→ Work item: Exact copies of all entries are needed. Pictures are to be left out.

→ Source material:
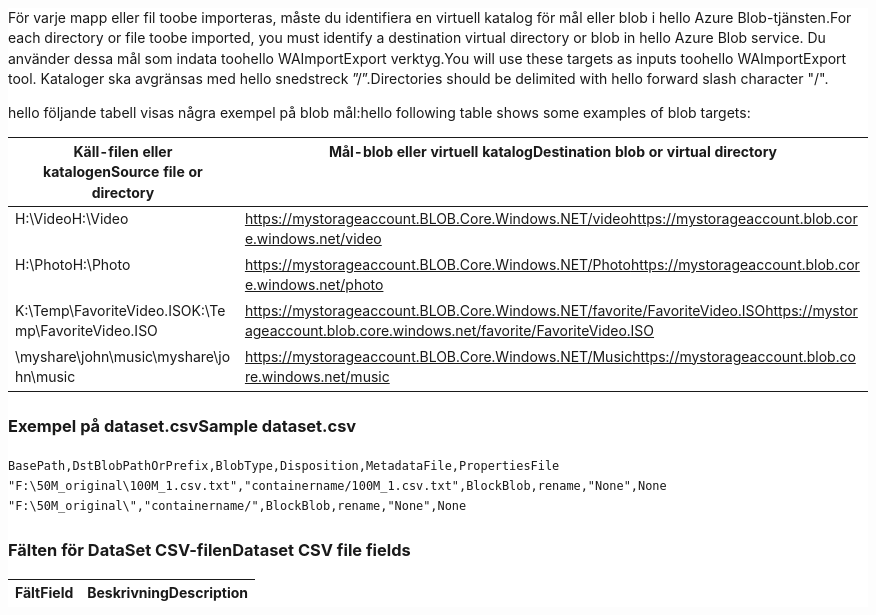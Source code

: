 <span data-ttu-id="77ddd-139">För varje mapp eller fil toobe importeras, måste du identifiera en virtuell katalog för mål eller blob i hello Azure Blob-tjänsten.</span><span class="sxs-lookup"><span data-stu-id="77ddd-139">For each directory or file toobe imported, you must identify a destination virtual directory or blob in hello Azure Blob service.</span></span> <span data-ttu-id="77ddd-140">Du använder dessa mål som indata toohello WAImportExport verktyg.</span><span class="sxs-lookup"><span data-stu-id="77ddd-140">You will use these targets as inputs toohello WAImportExport tool.</span></span> <span data-ttu-id="77ddd-141">Kataloger ska avgränsas med hello snedstreck ”/”.</span><span class="sxs-lookup"><span data-stu-id="77ddd-141">Directories should be delimited with hello forward slash character "/".</span></span>

<span data-ttu-id="77ddd-142">hello följande tabell visas några exempel på blob mål:</span><span class="sxs-lookup"><span data-stu-id="77ddd-142">hello following table shows some examples of blob targets:</span></span>

| <span data-ttu-id="77ddd-143">Käll-filen eller katalogen</span><span class="sxs-lookup"><span data-stu-id="77ddd-143">Source file or directory</span></span> | <span data-ttu-id="77ddd-144">Mål-blob eller virtuell katalog</span><span class="sxs-lookup"><span data-stu-id="77ddd-144">Destination blob or virtual directory</span></span> |
| --- | --- |
| <span data-ttu-id="77ddd-145">H:\Video</span><span class="sxs-lookup"><span data-stu-id="77ddd-145">H:\Video</span></span> | <span data-ttu-id="77ddd-146">https://mystorageaccount.BLOB.Core.Windows.NET/video</span><span class="sxs-lookup"><span data-stu-id="77ddd-146">https://mystorageaccount.blob.core.windows.net/video</span></span> |
| <span data-ttu-id="77ddd-147">H:\Photo</span><span class="sxs-lookup"><span data-stu-id="77ddd-147">H:\Photo</span></span> | <span data-ttu-id="77ddd-148">https://mystorageaccount.BLOB.Core.Windows.NET/Photo</span><span class="sxs-lookup"><span data-stu-id="77ddd-148">https://mystorageaccount.blob.core.windows.net/photo</span></span> |
| <span data-ttu-id="77ddd-149">K:\Temp\FavoriteVideo.ISO</span><span class="sxs-lookup"><span data-stu-id="77ddd-149">K:\Temp\FavoriteVideo.ISO</span></span> | <span data-ttu-id="77ddd-150">https://mystorageaccount.BLOB.Core.Windows.NET/favorite/FavoriteVideo.ISO</span><span class="sxs-lookup"><span data-stu-id="77ddd-150">https://mystorageaccount.blob.core.windows.net/favorite/FavoriteVideo.ISO</span></span> |
| <span data-ttu-id="77ddd-151">\\myshare\john\music</span><span class="sxs-lookup"><span data-stu-id="77ddd-151">\\myshare\john\music</span></span> | <span data-ttu-id="77ddd-152">https://mystorageaccount.BLOB.Core.Windows.NET/Music</span><span class="sxs-lookup"><span data-stu-id="77ddd-152">https://mystorageaccount.blob.core.windows.net/music</span></span> |

### <a name="sample-datasetcsv"></a><span data-ttu-id="77ddd-153">Exempel på dataset.csv</span><span class="sxs-lookup"><span data-stu-id="77ddd-153">Sample dataset.csv</span></span>

```
BasePath,DstBlobPathOrPrefix,BlobType,Disposition,MetadataFile,PropertiesFile
"F:\50M_original\100M_1.csv.txt","containername/100M_1.csv.txt",BlockBlob,rename,"None",None
"F:\50M_original\","containername/",BlockBlob,rename,"None",None
```

### <a name="dataset-csv-file-fields"></a><span data-ttu-id="77ddd-154">Fälten för DataSet CSV-filen</span><span class="sxs-lookup"><span data-stu-id="77ddd-154">Dataset CSV file fields</span></span>

| <span data-ttu-id="77ddd-155">Fält</span><span class="sxs-lookup"><span data-stu-id="77ddd-155">Field</span></span> | <span data-ttu-id="77ddd-156">Beskrivning</span><span class="sxs-lookup"><span data-stu-id="77ddd-156">Description</span></span> |
| --- | --- |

→ Exercise solution:
Source code

: <span data-ttu-id="77ddd-139">För varje mapp eller fil toobe importeras, måste du identifiera en virtuell katalog för mål eller blob i hello Azure Blob-tjänsten.</span><span class="sxs-lookup"><span data-stu-id="77ddd-139">For each directory or file toobe imported, you must identify a destination virtual directory or blob in hello Azure Blob service.</span></span> <span data-ttu-id="77ddd-140">Du använder dessa mål som indata toohello WAImportExport verktyg.</span><span class="sxs-lookup"><span data-stu-id="77ddd-140">You will use these targets as inputs toohello WAImportExport tool.</span></span> <span data-ttu-id="77ddd-141">Kataloger ska avgränsas med hello snedstreck ”/”.</span><span class="sxs-lookup"><span data-stu-id="77ddd-141">Directories should be delimited with hello forward slash character "/".</span></span>

<span data-ttu-id="77ddd-142">hello följande tabell visas några exempel på blob mål:</span><span class="sxs-lookup"><span data-stu-id="77ddd-142">hello following table shows some examples of blob targets:</span></span>

| <span data-ttu-id="77ddd-143">Käll-filen eller katalogen</span><span class="sxs-lookup"><span data-stu-id="77ddd-143">Source file or directory</span></span> | <span data-ttu-id="77ddd-144">Mål-blob eller virtuell katalog</span><span class="sxs-lookup"><span data-stu-id="77ddd-144">Destination blob or virtual directory</span></span> |
| --- | --- |
| <span data-ttu-id="77ddd-145">H:\Video</span><span class="sxs-lookup"><span data-stu-id="77ddd-145">H:\Video</span></span> | <span data-ttu-id="77ddd-146">https://mystorageaccount.BLOB.Core.Windows.NET/video</span><span class="sxs-lookup"><span data-stu-id="77ddd-146">https://mystorageaccount.blob.core.windows.net/video</span></span> |
| <span data-ttu-id="77ddd-147">H:\Photo</span><span class="sxs-lookup"><span data-stu-id="77ddd-147">H:\Photo</span></span> | <span data-ttu-id="77ddd-148">https://mystorageaccount.BLOB.Core.Windows.NET/Photo</span><span class="sxs-lookup"><span data-stu-id="77ddd-148">https://mystorageaccount.blob.core.windows.net/photo</span></span> |
| <span data-ttu-id="77ddd-149">K:\Temp\FavoriteVideo.ISO</span><span class="sxs-lookup"><span data-stu-id="77ddd-149">K:\Temp\FavoriteVideo.ISO</span></span> | <span data-ttu-id="77ddd-150">https://mystorageaccount.BLOB.Core.Windows.NET/favorite/FavoriteVideo.ISO</span><span class="sxs-lookup"><span data-stu-id="77ddd-150">https://mystorageaccount.blob.core.windows.net/favorite/FavoriteVideo.ISO</span></span> |
| <span data-ttu-id="77ddd-151">\\myshare\john\music</span><span class="sxs-lookup"><span data-stu-id="77ddd-151">\\myshare\john\music</span></span> | <span data-ttu-id="77ddd-152">https://mystorageaccount.BLOB.Core.Windows.NET/Music</span><span class="sxs-lookup"><span data-stu-id="77ddd-152">https://mystorageaccount.blob.core.windows.net/music</span></span> |

### <a name="sample-datasetcsv"></a><span data-ttu-id="77ddd-153">Exempel på dataset.csv</span><span class="sxs-lookup"><span data-stu-id="77ddd-153">Sample dataset.csv</span></span>

```
BasePath,DstBlobPathOrPrefix,BlobType,Disposition,MetadataFile,PropertiesFile
"F:\50M_original\100M_1.csv.txt","containername/100M_1.csv.txt",BlockBlob,rename,"None",None
"F:\50M_original\","containername/",BlockBlob,rename,"None",None
```

### <a name="dataset-csv-file-fields"></a><span data-ttu-id="77ddd-154">Fälten för DataSet CSV-filen</span><span class="sxs-lookup"><span data-stu-id="77ddd-154">Dataset CSV file fields</span></span>

| <span data-ttu-id="77ddd-155">Fält</span><span class="sxs-lookup"><span data-stu-id="77ddd-155">Field</span></span> | <span data-ttu-id="77ddd-156">Beskrivning</span><span class="sxs-lookup"><span data-stu-id="77ddd-156">Description</span></span> |
| --- | --- |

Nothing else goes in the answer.